[Openswan Users] Firewall rules for openswan behind NAT

Fred Weston fred.weston at lpga.com
Thu Nov 21 13:41:57 UTC 2013


Each openswan box does only have one interface.  On that interface it has a 10.x.x.x IP address which serves as both access to the local subnet as well as Internet access via 1:1 NAT to a public IP.

-----Original Message-----
From: users-bounces at lists.openswan.org [mailto:users-bounces at lists.openswan.org] On Behalf Of Neal Murphy
Sent: Thursday, November 21, 2013 12:21 AM
To: users at openswan.org
Subject: Re: [Openswan Users] Firewall rules for openswan behind NAT

On Wednesday, November 20, 2013 10:57:35 PM Fred Weston wrote:
> >-----Original Message-----
> >From: users-bounces at lists.openswan.org
> >[mailto:users-bounces at lists.openswan.org] On Behalf Of Neal Murphy
> >Subject: Re: [Openswan Users] Firewall rules for openswan behind NAT
> >
> >On Wednesday, November 20, 2013 05:14:55 PM Fred Weston wrote:
> ...
> >If you are saying that *no* traffic passes from one end to the other
> >unless you forward their ports inbound to the destination openswan
> >server, then I must suspect that no traffic is passing >through the
> >tunnel (into which the outer firewalls will not and cannot see).

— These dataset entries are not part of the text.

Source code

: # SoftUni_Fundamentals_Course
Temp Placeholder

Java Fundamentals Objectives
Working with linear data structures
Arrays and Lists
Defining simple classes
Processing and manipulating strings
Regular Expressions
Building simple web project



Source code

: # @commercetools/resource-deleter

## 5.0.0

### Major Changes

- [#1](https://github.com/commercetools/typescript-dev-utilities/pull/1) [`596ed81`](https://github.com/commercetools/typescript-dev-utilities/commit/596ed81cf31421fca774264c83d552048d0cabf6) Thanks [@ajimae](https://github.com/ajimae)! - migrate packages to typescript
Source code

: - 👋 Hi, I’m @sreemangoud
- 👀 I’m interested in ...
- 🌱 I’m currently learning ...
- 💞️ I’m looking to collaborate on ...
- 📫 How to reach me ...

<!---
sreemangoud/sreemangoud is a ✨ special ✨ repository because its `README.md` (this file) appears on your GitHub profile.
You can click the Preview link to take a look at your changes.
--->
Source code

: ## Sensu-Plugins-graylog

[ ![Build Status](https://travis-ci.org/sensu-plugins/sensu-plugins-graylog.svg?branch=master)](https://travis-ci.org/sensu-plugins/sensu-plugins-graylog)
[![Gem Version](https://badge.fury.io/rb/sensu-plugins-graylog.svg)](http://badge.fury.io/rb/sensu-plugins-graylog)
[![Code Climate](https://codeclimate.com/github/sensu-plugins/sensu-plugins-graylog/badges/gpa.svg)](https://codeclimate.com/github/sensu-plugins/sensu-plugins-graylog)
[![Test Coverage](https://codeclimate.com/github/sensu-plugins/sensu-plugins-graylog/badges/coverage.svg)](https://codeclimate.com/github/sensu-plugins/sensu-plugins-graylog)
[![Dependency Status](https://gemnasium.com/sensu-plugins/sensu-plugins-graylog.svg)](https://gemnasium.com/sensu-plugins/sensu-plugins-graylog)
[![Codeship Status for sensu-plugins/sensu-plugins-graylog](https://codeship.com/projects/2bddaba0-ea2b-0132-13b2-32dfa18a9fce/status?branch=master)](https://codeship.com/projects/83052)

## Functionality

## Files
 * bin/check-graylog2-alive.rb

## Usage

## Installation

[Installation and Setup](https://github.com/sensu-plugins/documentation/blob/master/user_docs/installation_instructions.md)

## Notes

Are
> >you
> >*sure* the client nodes have their routes set up correctly?
>
> Yes, this is exactly what I'm saying.  The traceroutes confirm that
> the traffic is passing through the two openswan boxes, there is no
> other path between the two networks so the traffic *must* be traversing the tunnel.
> That being said, I 100% agree with you that this makes absolutely no
> sense UNLESS the traffic is only being tunneled and is not being
> encrypted.  In that case this could make sense because the firewall
> might be able to see the tunneled traffic and apply its ruleset to it.
> Everything seems to indicate that traffic is being encrypted though,
> so the firewall controlling what traffic can come into the far
> openswan box shouldn't be able to see any of the raw traffic, all it should see is encrypted noise.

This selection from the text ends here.